Exercise description: Copy the lines below that contain "invoices".

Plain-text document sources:
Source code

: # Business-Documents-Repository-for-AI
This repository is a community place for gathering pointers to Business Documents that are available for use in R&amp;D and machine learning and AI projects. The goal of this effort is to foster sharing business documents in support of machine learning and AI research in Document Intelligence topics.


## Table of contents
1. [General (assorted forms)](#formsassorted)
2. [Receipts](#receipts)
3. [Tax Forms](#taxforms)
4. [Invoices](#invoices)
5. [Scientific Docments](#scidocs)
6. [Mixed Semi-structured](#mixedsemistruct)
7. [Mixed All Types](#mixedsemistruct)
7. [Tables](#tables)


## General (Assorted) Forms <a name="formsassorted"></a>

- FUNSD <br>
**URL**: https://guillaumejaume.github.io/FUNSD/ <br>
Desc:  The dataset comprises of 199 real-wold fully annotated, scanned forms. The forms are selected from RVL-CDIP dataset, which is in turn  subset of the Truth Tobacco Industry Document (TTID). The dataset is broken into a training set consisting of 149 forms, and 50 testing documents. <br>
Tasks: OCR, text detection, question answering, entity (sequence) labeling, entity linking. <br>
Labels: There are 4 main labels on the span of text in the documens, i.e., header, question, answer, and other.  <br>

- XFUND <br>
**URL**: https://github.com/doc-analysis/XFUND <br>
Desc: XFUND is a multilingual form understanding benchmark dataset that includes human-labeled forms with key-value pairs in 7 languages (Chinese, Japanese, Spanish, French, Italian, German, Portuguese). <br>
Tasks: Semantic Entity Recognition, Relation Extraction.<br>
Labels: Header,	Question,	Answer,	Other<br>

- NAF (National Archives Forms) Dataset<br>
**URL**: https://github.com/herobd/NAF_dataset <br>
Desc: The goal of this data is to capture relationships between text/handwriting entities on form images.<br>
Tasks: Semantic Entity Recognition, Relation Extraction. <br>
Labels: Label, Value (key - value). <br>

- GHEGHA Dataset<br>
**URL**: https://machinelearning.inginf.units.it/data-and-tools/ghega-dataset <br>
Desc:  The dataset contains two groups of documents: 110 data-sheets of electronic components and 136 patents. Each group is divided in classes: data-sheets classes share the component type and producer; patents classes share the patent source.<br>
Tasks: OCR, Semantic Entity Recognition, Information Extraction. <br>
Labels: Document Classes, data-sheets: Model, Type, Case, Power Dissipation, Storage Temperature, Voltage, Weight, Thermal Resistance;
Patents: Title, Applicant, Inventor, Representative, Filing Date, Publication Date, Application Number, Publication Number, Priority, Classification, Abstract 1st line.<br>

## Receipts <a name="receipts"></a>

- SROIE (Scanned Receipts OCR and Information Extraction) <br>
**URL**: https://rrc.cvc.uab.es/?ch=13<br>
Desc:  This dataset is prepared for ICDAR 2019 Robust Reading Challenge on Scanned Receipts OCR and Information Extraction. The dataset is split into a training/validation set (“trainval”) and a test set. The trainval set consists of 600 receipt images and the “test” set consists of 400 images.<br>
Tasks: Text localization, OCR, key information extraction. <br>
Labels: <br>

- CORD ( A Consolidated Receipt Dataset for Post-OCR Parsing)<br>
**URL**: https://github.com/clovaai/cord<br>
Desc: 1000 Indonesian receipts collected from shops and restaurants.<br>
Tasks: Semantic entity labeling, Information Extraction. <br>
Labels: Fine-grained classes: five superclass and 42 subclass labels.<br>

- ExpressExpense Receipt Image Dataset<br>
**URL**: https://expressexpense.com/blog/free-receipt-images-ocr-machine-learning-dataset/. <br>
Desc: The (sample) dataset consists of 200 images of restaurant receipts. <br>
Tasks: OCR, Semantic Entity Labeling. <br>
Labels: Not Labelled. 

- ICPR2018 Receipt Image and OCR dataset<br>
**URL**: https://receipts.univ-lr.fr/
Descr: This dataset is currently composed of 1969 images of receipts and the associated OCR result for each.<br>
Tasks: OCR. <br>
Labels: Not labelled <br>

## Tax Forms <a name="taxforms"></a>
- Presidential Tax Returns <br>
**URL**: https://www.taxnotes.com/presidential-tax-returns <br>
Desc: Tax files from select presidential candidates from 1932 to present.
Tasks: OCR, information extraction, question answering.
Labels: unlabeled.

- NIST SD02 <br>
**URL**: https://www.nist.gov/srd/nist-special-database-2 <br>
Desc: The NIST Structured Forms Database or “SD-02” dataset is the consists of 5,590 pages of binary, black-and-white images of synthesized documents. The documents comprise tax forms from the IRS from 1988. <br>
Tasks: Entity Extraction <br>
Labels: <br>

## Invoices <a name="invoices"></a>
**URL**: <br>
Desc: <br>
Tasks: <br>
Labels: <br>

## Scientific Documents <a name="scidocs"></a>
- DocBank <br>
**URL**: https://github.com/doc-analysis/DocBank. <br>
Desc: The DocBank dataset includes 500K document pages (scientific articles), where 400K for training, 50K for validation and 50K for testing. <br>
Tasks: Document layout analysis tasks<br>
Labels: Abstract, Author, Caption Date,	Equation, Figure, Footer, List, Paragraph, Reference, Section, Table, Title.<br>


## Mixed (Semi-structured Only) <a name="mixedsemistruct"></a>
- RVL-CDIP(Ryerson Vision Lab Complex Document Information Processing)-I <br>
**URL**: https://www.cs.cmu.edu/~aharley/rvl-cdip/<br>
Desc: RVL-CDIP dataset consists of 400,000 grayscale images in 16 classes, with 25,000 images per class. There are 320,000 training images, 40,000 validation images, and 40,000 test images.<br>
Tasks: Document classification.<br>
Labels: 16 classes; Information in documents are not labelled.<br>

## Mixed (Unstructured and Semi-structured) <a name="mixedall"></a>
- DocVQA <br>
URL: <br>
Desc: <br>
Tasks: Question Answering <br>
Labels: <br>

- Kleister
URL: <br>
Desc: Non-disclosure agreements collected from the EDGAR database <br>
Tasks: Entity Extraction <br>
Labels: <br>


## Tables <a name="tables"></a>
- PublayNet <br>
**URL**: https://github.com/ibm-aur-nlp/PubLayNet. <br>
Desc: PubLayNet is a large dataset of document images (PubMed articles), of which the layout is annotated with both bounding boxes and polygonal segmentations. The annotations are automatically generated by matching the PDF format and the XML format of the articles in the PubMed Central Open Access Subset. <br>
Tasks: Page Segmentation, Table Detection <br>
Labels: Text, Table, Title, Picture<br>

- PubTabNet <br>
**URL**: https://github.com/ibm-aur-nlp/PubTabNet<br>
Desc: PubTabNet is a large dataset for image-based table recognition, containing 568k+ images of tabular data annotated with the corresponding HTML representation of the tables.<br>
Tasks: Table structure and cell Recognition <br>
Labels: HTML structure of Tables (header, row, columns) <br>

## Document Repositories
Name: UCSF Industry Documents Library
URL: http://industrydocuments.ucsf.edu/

Written response:
4. [Invoices](#invoices)
## Invoices <a name="invoices"></a>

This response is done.